● **What is needed**:
Below are the entries to work from; restate word for word the portion that opens with the line containing "The attributes with" and closes with the line containing "make -j && make", keeping both.

● **Data to use**:
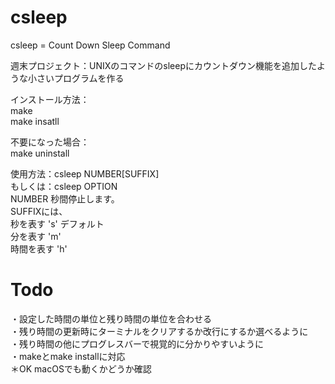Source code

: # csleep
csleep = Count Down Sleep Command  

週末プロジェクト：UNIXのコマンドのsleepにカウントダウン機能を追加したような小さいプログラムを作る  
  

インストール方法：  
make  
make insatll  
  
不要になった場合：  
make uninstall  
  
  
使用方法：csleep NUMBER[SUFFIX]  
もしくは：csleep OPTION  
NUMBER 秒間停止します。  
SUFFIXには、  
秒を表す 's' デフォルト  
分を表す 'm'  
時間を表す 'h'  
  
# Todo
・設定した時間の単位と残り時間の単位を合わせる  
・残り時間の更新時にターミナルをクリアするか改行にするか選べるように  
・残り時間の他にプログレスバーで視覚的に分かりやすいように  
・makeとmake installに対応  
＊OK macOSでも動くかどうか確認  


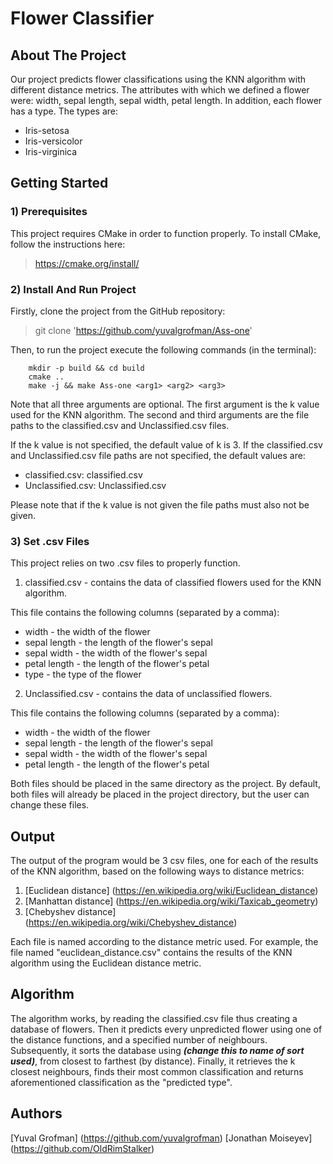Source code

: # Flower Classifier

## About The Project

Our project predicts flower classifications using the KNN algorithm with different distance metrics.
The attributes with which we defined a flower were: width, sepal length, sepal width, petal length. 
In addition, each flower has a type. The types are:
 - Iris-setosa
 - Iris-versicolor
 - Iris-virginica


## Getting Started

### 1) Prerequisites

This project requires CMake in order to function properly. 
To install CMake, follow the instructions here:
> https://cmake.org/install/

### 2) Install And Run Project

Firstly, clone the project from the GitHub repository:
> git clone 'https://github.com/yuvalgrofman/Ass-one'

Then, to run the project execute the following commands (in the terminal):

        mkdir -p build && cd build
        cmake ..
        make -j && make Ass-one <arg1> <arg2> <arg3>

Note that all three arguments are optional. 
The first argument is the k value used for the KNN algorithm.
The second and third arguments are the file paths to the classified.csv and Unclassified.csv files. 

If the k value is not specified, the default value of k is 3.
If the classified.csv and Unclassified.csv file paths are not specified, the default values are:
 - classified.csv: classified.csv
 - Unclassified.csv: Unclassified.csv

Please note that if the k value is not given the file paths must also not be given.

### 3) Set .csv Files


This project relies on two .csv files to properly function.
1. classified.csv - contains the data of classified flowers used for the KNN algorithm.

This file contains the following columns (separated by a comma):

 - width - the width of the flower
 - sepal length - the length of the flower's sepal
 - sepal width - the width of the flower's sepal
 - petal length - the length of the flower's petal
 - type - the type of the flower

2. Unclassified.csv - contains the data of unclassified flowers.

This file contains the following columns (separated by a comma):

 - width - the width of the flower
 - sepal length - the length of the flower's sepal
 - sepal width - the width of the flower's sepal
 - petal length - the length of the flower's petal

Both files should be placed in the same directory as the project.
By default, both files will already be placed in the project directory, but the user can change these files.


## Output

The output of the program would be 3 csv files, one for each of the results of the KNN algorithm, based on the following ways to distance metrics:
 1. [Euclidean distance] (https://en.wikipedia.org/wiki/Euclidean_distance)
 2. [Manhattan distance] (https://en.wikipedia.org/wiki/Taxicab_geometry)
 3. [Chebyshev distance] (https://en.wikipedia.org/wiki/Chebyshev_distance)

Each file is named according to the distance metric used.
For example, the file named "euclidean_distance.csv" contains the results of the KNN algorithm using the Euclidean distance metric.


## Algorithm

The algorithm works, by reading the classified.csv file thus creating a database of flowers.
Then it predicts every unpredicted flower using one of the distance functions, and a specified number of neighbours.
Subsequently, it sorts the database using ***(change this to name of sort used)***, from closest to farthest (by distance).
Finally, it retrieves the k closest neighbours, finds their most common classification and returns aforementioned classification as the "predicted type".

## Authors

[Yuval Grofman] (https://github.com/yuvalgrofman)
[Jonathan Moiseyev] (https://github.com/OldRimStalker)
...
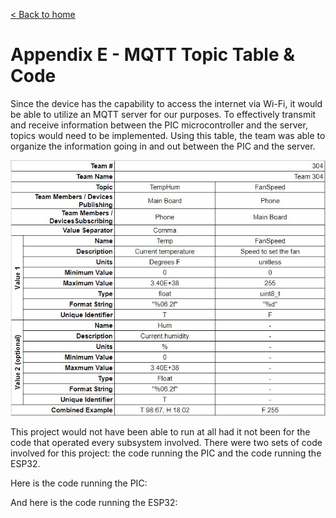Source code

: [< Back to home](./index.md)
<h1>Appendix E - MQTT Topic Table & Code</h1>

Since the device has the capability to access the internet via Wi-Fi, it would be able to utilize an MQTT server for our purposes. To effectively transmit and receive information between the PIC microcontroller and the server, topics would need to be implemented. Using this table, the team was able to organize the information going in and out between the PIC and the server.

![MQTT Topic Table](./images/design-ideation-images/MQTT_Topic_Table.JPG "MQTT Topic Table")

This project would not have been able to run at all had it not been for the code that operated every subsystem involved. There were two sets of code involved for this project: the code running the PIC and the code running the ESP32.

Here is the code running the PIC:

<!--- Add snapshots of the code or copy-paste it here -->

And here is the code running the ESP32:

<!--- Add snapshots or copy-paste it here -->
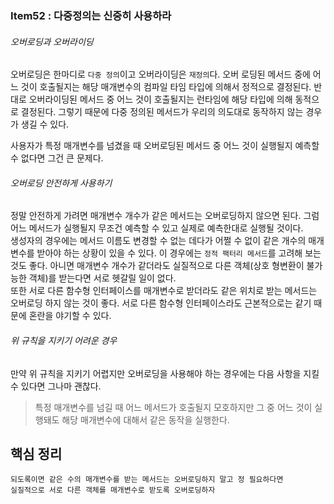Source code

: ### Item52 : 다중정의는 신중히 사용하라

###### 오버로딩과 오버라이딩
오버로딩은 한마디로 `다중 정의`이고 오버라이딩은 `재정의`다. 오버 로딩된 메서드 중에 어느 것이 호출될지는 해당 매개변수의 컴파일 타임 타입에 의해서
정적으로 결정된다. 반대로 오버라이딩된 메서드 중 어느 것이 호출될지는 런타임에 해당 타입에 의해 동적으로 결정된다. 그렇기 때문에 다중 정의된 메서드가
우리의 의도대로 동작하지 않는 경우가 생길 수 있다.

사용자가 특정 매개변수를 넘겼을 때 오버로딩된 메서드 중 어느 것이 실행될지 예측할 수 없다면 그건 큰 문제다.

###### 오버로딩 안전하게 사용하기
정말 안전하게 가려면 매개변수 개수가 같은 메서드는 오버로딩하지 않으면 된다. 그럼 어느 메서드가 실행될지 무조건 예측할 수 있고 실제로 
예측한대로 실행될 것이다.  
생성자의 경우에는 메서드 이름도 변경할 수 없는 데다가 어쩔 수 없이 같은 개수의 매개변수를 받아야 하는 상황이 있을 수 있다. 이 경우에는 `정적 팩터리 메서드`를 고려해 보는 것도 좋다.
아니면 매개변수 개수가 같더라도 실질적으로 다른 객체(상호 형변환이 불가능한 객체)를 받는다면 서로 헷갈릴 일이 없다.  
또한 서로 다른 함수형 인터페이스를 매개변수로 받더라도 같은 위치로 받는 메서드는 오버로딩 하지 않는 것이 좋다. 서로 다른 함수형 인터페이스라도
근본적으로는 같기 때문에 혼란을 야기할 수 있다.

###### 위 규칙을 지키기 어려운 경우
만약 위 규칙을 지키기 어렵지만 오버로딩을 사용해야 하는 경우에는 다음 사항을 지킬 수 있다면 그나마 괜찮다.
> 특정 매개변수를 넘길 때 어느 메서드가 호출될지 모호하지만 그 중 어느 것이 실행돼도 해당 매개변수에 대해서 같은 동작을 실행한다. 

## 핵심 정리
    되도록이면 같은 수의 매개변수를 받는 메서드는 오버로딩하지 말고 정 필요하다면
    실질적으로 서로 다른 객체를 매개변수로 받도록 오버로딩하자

● **Exercise response**:
The attributes with which we defined a flower were: width, sepal length, sepal width, petal length. 
In addition, each flower has a type. The types are:
 - Iris-setosa
 - Iris-versicolor
 - Iris-virginica


## Getting Started

### 1) Prerequisites

This project requires CMake in order to function properly. 
To install CMake, follow the instructions here:
> https://cmake.org/install/

### 2) Install And Run Project

Firstly, clone the project from the GitHub repository:
> git clone 'https://github.com/yuvalgrofman/Ass-one'

Then, to run the project execute the following commands (in the terminal):

        mkdir -p build && cd build
        cmake ..
        make -j && make Ass-one <arg1> <arg2> <arg3>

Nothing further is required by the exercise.